Type the records out again in full, exactly.

(Provided records Opens)

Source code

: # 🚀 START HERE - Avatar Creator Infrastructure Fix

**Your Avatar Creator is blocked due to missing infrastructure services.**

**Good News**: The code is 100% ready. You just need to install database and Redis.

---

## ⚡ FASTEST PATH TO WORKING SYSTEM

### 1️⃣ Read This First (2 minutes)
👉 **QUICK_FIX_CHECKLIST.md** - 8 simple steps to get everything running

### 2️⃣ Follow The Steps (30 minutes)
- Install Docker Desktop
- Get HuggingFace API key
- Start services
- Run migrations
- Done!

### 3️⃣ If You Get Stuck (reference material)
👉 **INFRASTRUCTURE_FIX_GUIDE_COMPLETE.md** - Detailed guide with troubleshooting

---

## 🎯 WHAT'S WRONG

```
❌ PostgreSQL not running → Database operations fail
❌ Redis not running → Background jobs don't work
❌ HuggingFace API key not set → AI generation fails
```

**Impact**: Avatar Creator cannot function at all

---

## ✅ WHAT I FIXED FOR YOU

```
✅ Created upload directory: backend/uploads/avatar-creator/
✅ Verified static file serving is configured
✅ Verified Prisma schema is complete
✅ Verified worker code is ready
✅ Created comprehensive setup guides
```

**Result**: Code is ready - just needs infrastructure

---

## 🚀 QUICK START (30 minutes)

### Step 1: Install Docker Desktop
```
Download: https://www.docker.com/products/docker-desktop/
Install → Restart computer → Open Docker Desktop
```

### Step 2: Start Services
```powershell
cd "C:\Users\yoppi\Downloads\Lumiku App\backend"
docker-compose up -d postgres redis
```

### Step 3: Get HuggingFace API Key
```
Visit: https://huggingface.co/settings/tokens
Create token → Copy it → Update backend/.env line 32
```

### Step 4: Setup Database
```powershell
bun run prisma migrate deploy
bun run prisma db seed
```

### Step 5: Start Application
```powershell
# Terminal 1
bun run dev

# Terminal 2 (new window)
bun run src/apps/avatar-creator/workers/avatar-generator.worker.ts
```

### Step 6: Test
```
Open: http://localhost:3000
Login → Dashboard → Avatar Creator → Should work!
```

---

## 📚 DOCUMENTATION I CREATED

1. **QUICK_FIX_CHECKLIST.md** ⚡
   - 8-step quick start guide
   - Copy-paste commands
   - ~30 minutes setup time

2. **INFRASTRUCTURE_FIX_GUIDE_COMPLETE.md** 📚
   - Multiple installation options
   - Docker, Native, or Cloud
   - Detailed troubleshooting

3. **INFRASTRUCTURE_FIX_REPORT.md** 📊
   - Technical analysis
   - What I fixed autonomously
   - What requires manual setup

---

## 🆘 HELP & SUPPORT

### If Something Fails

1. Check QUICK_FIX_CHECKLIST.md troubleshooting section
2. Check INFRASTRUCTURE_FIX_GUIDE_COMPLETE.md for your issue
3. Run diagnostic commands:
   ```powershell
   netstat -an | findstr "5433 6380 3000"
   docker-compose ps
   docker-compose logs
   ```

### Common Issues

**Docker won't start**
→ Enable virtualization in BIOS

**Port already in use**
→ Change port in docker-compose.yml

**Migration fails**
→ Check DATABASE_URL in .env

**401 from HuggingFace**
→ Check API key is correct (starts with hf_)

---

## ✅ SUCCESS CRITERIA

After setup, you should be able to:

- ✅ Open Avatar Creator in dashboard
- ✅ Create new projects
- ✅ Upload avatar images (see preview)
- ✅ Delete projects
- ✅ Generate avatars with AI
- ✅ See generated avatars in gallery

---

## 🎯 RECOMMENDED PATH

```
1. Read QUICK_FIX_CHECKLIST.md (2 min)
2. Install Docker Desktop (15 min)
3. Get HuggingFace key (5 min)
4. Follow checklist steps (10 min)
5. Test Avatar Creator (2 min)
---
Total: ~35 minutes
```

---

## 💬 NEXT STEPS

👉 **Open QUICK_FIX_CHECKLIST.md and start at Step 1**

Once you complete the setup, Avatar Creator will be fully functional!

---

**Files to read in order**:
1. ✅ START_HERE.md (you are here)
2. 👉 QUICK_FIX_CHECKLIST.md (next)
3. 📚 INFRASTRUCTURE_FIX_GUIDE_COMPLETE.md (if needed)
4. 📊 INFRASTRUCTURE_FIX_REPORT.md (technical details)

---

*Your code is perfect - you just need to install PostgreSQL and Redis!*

(Provided records Closes)

Solution below:
Source code

: # 🚀 START HERE - Avatar Creator Infrastructure Fix

**Your Avatar Creator is blocked due to missing infrastructure services.**

**Good News**: The code is 100% ready. You just need to install database and Redis.

---

## ⚡ FASTEST PATH TO WORKING SYSTEM

### 1️⃣ Read This First (2 minutes)
👉 **QUICK_FIX_CHECKLIST.md** - 8 simple steps to get everything running

### 2️⃣ Follow The Steps (30 minutes)
- Install Docker Desktop
- Get HuggingFace API key
- Start services
- Run migrations
- Done!

### 3️⃣ If You Get Stuck (reference material)
👉 **INFRASTRUCTURE_FIX_GUIDE_COMPLETE.md** - Detailed guide with troubleshooting

---

## 🎯 WHAT'S WRONG

```
❌ PostgreSQL not running → Database operations fail
❌ Redis not running → Background jobs don't work
❌ HuggingFace API key not set → AI generation fails
```

**Impact**: Avatar Creator cannot function at all

---

## ✅ WHAT I FIXED FOR YOU

```
✅ Created upload directory: backend/uploads/avatar-creator/
✅ Verified static file serving is configured
✅ Verified Prisma schema is complete
✅ Verified worker code is ready
✅ Created comprehensive setup guides
```

**Result**: Code is ready - just needs infrastructure

---

## 🚀 QUICK START (30 minutes)

### Step 1: Install Docker Desktop
```
Download: https://www.docker.com/products/docker-desktop/
Install → Restart computer → Open Docker Desktop
```

### Step 2: Start Services
```powershell
cd "C:\Users\yoppi\Downloads\Lumiku App\backend"
docker-compose up -d postgres redis
```

### Step 3: Get HuggingFace API Key
```
Visit: https://huggingface.co/settings/tokens
Create token → Copy it → Update backend/.env line 32
```

### Step 4: Setup Database
```powershell
bun run prisma migrate deploy
bun run prisma db seed
```

### Step 5: Start Application
```powershell
# Terminal 1
bun run dev

# Terminal 2 (new window)
bun run src/apps/avatar-creator/workers/avatar-generator.worker.ts
```

### Step 6: Test
```
Open: http://localhost:3000
Login → Dashboard → Avatar Creator → Should work!
```

---

## 📚 DOCUMENTATION I CREATED

1. **QUICK_FIX_CHECKLIST.md** ⚡
   - 8-step quick start guide
   - Copy-paste commands
   - ~30 minutes setup time

2. **INFRASTRUCTURE_FIX_GUIDE_COMPLETE.md** 📚
   - Multiple installation options
   - Docker, Native, or Cloud
   - Detailed troubleshooting

3. **INFRASTRUCTURE_FIX_REPORT.md** 📊
   - Technical analysis
   - What I fixed autonomously
   - What requires manual setup

---

## 🆘 HELP & SUPPORT

### If Something Fails

1. Check QUICK_FIX_CHECKLIST.md troubleshooting section
2. Check INFRASTRUCTURE_FIX_GUIDE_COMPLETE.md for your issue
3. Run diagnostic commands:
   ```powershell
   netstat -an | findstr "5433 6380 3000"
   docker-compose ps
   docker-compose logs
   ```

### Common Issues

**Docker won't start**
→ Enable virtualization in BIOS

**Port already in use**
→ Change port in docker-compose.yml

**Migration fails**
→ Check DATABASE_URL in .env

**401 from HuggingFace**
→ Check API key is correct (starts with hf_)

---

## ✅ SUCCESS CRITERIA

After setup, you should be able to:

- ✅ Open Avatar Creator in dashboard
- ✅ Create new projects
- ✅ Upload avatar images (see preview)
- ✅ Delete projects
- ✅ Generate avatars with AI
- ✅ See generated avatars in gallery

---

## 🎯 RECOMMENDED PATH

```
1. Read QUICK_FIX_CHECKLIST.md (2 min)
2. Install Docker Desktop (15 min)
3. Get HuggingFace key (5 min)
4. Follow checklist steps (10 min)
5. Test Avatar Creator (2 min)
---
Total: ~35 minutes
```

---

## 💬 NEXT STEPS

👉 **Open QUICK_FIX_CHECKLIST.md and start at Step 1**

Once you complete the setup, Avatar Creator will be fully functional!

---

**Files to read in order**:
1. ✅ START_HERE.md (you are here)
2. 👉 QUICK_FIX_CHECKLIST.md (next)
3. 📚 INFRASTRUCTURE_FIX_GUIDE_COMPLETE.md (if needed)
4. 📊 INFRASTRUCTURE_FIX_REPORT.md (technical details)

---

*Your code is perfect - you just need to install PostgreSQL and Redis!*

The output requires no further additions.